Ah, hoje é Carnaval, quero sair por aí de braço dado com o Chico Buarque, na noite dos mascarados pela avenida da Abolição, cantando e dançando, e ver os maracatus na Domingos Olímpio, de braço dado com Chico Buarque. Ele vai gostar, sim, porque ele gosta de mim – e de todas as mulheres – ele me entende, gosta de maracatu, e gosta do Ceará. O Chico sempre teve uma queda pelo Ceará.


Claro, ele ama o Rio, e mesmo ainda rapazinho morando em São Paulo as suas canções se passavam no Rio. O Rio é soberano na geografia do Chico, que nasceu batuqueiro no Rio de Janeiro. Mesmo quando ele não está falando de mares, sambas, Carnaval, alas e mestres-salas, feijoada completa, cavaquinhos e chorinhos, mulatas, marinheiros e cais do porto, trem da Central, mesmo quando não está falando na falsa vida da avenida, no futebol, Tricolor, Mengo, nas escolas de samba, Portela e Mangueira, no Pão de Açúcar, no Jardim de Alá onde eu morei e estudei inglês, ou na rua Nascimento Silva 107, casa do Tom Jobim, sentimos que as músicas do Chico se passam no Rio de Janeiro. Borel, Tijuca, rua Frei Caneca, Lapa, Carioca, Recreio, Estação da Glória, Praça Mauá, Copacabana, Ramos, Bangu, Mangue... Ele percorre a cidade, bairro em bairro, bar em bar, cigarro em cigarro. Mas, a Lua encabulada no céu de repente vai minguando, numa nuvem se ocultando, volta para os sertões, e cá está a geografia de Chico pisando no Ceará.


Com avencas na caatinga e alecrins no canavial, ele fala do Ceará pela primeira vez em 1978, na música Até o fim: “Mamãe contou que eu faço um bruto sucesso Em Quixeramobim/ Não sei como o maracatu começou/ Mas vou até o fim”. Tem uma queda danada por Quixeramobim, mas que poeta não tem, por uma palavra assim? Diriam os incrédulos: foi só para rimar com querubim, boletim, clarim, bandolim, chinfrim, capim, ruim e festim, mas ele poderia ter usado jardim, jasmim, curumim, Senhor do Bonfim... Em Bye-bye, Brasil ele diz que em março vem pro Ceará encontrar bauxita.
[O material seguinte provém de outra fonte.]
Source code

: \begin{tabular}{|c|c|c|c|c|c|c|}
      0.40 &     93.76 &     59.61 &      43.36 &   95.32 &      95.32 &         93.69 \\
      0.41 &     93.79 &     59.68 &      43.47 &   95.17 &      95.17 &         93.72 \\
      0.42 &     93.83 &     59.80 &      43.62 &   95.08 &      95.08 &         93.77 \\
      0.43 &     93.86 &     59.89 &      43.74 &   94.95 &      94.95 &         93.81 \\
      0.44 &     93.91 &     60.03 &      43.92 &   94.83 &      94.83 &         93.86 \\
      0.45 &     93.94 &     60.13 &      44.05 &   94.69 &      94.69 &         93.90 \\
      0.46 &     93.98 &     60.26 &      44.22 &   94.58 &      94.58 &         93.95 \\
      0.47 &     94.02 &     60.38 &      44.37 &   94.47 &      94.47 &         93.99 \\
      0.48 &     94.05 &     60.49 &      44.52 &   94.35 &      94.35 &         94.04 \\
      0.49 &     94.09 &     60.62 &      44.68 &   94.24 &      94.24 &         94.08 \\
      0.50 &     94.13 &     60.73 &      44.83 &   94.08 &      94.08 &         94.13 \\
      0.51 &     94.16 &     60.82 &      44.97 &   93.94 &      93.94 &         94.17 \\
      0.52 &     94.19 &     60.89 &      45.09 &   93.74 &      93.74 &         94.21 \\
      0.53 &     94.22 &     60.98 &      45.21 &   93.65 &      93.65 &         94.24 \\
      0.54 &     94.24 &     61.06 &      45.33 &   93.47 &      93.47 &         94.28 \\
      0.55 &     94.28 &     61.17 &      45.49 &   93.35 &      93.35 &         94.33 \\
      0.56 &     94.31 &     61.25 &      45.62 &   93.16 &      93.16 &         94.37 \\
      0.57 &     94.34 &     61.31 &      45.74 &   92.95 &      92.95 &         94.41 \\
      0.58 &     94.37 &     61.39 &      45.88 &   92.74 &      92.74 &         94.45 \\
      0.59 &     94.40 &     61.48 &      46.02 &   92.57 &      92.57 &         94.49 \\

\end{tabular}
Em Hollywood ele fala de Banabuiú, cidade no sertão de Quixeramobim. Será que ele andou por lá. Será que viajou por nossas estradas, anotando nomes de cidades sertanejas?


A violeira que ele criou com o Tom Jobim acho que nasceu no Crato, e sabe, caprichosa e nordestina, que sua sina é ir morar no Rio. No Araripe ela topa com o chofer de um jipe, o velho cargueiro em que ela viaja encalha no Ceará e ela volta pro Crato, vai fazer artesanato de barro bom e barato, pra mó de economizar, até que ela segue de novo pro Rio, e depois de aventuras tantas, de perder os filhos em Fernando de Noronha, ela volta cheia de vergonha pro sertão de Quixadá. Depois, em 1985, Chico faz com nosso Fausto Nilo a música Paroara, e todos aqui sabemos o que é paroara e quem eram os paroaras nos paus-de-arara indo pra Amazônia. Em Baticum, seguindo, “Veio o Barão de lá do Ceará”... para rimar com um avião que veio do Canadá, diria o cético.
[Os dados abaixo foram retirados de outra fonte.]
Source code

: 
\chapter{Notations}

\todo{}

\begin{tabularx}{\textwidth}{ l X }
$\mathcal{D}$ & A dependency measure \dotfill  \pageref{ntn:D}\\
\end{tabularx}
Porém, a mais cearense de todas as músicas de Chico é Iracema. Iracema voa para a América, isso é uma citação ao José de Alencar, que criou, talvez sem perceber, o anagrama, usando as mesmas letras de América para inventar o nome de sua personagem de lábios de mel e cabelos mais negros do que as asas da graúna. Iracema tem saudade do Ceará, mas não muita, diz a música.


A geografia de Chico vai também a Portugal, a Trás-os-Montes, ao rio Amazonas e a uma pororoca que desagua no Tejo, quando o Brasil vai se tornar um império colonial; fala em francês, tu as le tropique dans le sang et sur la peau, vai a Atenas apoiar as grevistas de sexo, vai a Minas debulhar o trigo e forjar o milagre do pão, vai às ilhas de amor nas Antilhas, fala de um doutor formado em Salvador, um garçom em Salvador, lua de mel em Salvador, fala de uma excursão ao Japão com um pianista; a morena é de Angola, a Ana é de Amsterdã... o irmão é alemão, o livro é em Budapeste. Porto Rico, Manágua, Maranhão, fala na palmeira e no sabiá de Gonçalves Dias, na bodeguita, no general da banda dançando samba em Berlim, em Martinica, Mar Del Plata. De nenhum lugar, fora o Rio, fala tantas vezes quanto fala do Ceará. Inquestionável paixão.


Bem, Chico também tem uma queda por bandas e janelas, todavia estas são outras histórias que ele vai me contar, de braço dado, na Abolição. Mas é Carnaval, não me diga mais quem é você, amanhã tudo volta ao normal, deixa a festa acabar, deixa o barco correr, deixa o dia raiar!